The report said officials explained they wanted to provide Navy leaders and Congress with a “rough order-of-magnitude estimate, not a budget-ready cost estimate,” which is why it was released in a 2018 report to Congress, instead of after the Navy finished its shipyard modeling and simulation effort.
The planners believe that effort will give a more accurate view of the necessary investments needed for the SIOP, GAO said.
The report noted specific pieces of planning the Navy has not yet conducted.
While the SIOP includes some pieces of a program baseline like schedule and goals, it does not fully establish a common definition of the program, from which all cost estimates can be derived. Moreover, only the facilities estimate was developed for the plan specifically while dry dock and equipment estimates come form earlier Navy efforts conducted under different conditions.
The plan also includes a list of high-level goals, like timelines for major lines of effort, but does not include a more detailed work breakdown structure.
GAO said that “is an important part of a comprehensive plan. A work breakdown structure deconstructs a program’s end product into successive levels with smaller specific elements until the work is subdivided to a level suitable for management control.”
Navy personnel told GAO a more detailed work breakdown schedule will not be possible until after the modeling and simulation of shipyards is finished after fiscal year 2020.
The report underscored the SIOP describes assumptions but not the methodology used to develop the initial cost estimate. “Unless methodology and assumptions are clearly documented, it will be impossible to reproduce the estimate, and decision makers will lack information on which costs are concrete and which are best guesses.”
Notably, GAO said the Navy’s estimate does not account for inflation. Without considering inflation, “cost overruns can result. Inflation costs on a $21 billion program over 20 years could reach 45 percent or more. Applying inflation is an important step in cost estimating because, in the development of an estimate, cost data must be expressed in like terms.”
The Navy did not include a cost risk or uncertainty analysis, but a comprehensive analysis is an important part of an accurate cost estimate.

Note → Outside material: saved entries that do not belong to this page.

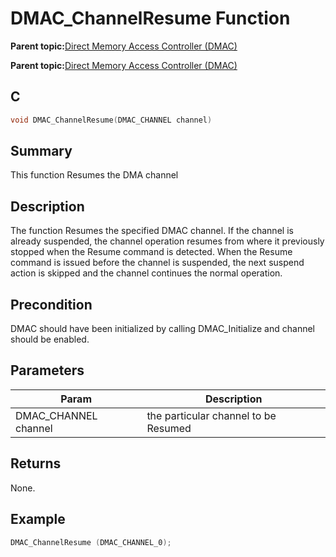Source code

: # DMAC\_ChannelResume Function

**Parent topic:**[Direct Memory Access Controller \(DMAC\)](GUID-BC288F92-E404-40EC-B68F-833F6E346C3F.md)

**Parent topic:**[Direct Memory Access Controller \(DMAC\)](GUID-725BAB37-D872-43F1-818D-6350B9533DF3.md)

## C

```c
void DMAC_ChannelResume(DMAC_CHANNEL channel)
```

## Summary

This function Resumes the DMA channel

## Description

The function Resumes the specified DMAC channel. If the channel is already suspended, the channel operation resumes from where it previously stopped when the Resume command is detected. When the Resume command is issued before the channel is suspended, the next suspend action is skipped and the channel continues the normal operation.

## Precondition

DMAC should have been initialized by calling DMAC\_Initialize and channel should be enabled.

## Parameters

|Param|Description|
|-----|-----------|
|DMAC\_CHANNEL channel|the particular channel to be Resumed|

## Returns

None.

## Example

```c
DMAC_ChannelResume (DMAC_CHANNEL_0);
```

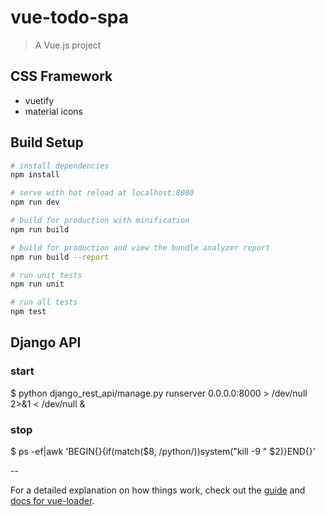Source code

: # vue-todo-spa

> A Vue.js project

## CSS Framework

 - vuetify
 - material icons

## Build Setup

``` bash
# install dependencies
npm install

# serve with hot reload at localhost:8080
npm run dev

# build for production with minification
npm run build

# build for production and view the bundle analyzer report
npm run build --report

# run unit tests
npm run unit

# run all tests
npm test
```

## Django API

### start

$ python django_rest_api/manage.py runserver 0.0.0.0:8000 > /dev/null 2>&1 < /dev/null &

### stop

$ ps -ef|awk 'BEGIN{}{if(match($8, /python/))system("kill -9 " $2)}END{}'

--

For a detailed explanation on how things work, check out the [guide](http://vuejs-templates.github.io/webpack/) and [docs for vue-loader](http://vuejs.github.io/vue-loader).
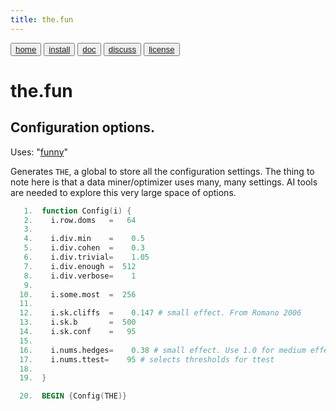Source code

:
 ```yaml
---
title: the.fun
---
```


<button class="button button1"><a href="/fun/index">home</a></button>   <button class="button button2"><a href="/fun/INSTALL">install</a></button>   <button class="button button1"><a href="/fun/ABOUT">doc</a></button>   <button class="button button2"><a href="http://github.com/timm/fun/issues">discuss</a></button>    <button class="button button1"><a href="/fun/LICENSE">license</a></button> <br>



# the.fun


## Configuration options.

Uses:  "[funny](funny)"<br>

Generates `THE`,  a global to store all the configuration settings.
The thing to note here is that a data miner/optimizer uses many,
many settings.  AI tools are needed to explore this very large space
of options.

```awk
   1.  function Config(i) {
   2.    i.row.doms   =   64
   3.  
   4.    i.div.min    =    0.5
   5.    i.div.cohen  =    0.3
   6.    i.div.trivial=    1.05
   7.    i.div.enough =  512
   8.    i.div.verbose=    1
   9.  
  10.    i.some.most  =  256
  11.  
  12.    i.sk.cliffs  =    0.147 # small effect. From Romano 2006
  13.    i.sk.b       =  500 
  14.    i.sk.conf    =   95
  15.  
  16.    i.nums.hedges=    0.38 # small effect. Use 1.0 for medium effect
  17.    i.nums.ttest=    95 # selects thresholds for ttest
  18.  
  19.  }
```

```awk
  20.  BEGIN {Config(THE)}
```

GAO said Navy officials named various risks to implementing the plan, like complying with historical preservation requirements, environmental remediation, and acquiring or adapting alternative workspaces while upgrades are performed.
“Officials have stated that these factors could add hundreds of millions of dollars more to the total cost of the plan,” the report said.
GAO said the Navy did not include a sensitivity analysis to evaluate the effect of individual elements or assumptions may have on the plan, nor an independent cost estimate by a neutral third-party that helps identify risks associated with budget shortfalls or excesses.
The Navy told GAO they plan to develop a more detailed cost estimate after the service finishes creating digital models of the shipyards and identifying their optimized layouts, which is expected in fiscal year 2021.
GAO argued that “even in the context of a preliminary estimate, the best practices associated with the four characteristics are foundational and should be the building blocks upon which any sound program is based. The importance of best practices is only magnified by the size of the program, which means ignoring best practices can have meaningful effects.”
The report recommends the Secretary of the Navy ensure PMS-555 include all costs when developing its more detailed second cost analysis. This includes costs for program office activities, roads, utilities, environmental remediation, historical preservation, and alternative workspace.
GAO also recommends PMS-555 use cost estimating best practices in the second effort while the Secretary ensure the office obtains an independent cost analysis before starting its project prioritization effort.
Lastly, GAO recommends the Secretary ensure PKMS-555 establishes clear roles and responsibilities for the shipyards involved in the SIOP.
The Defense Department concurred on all four recommendations.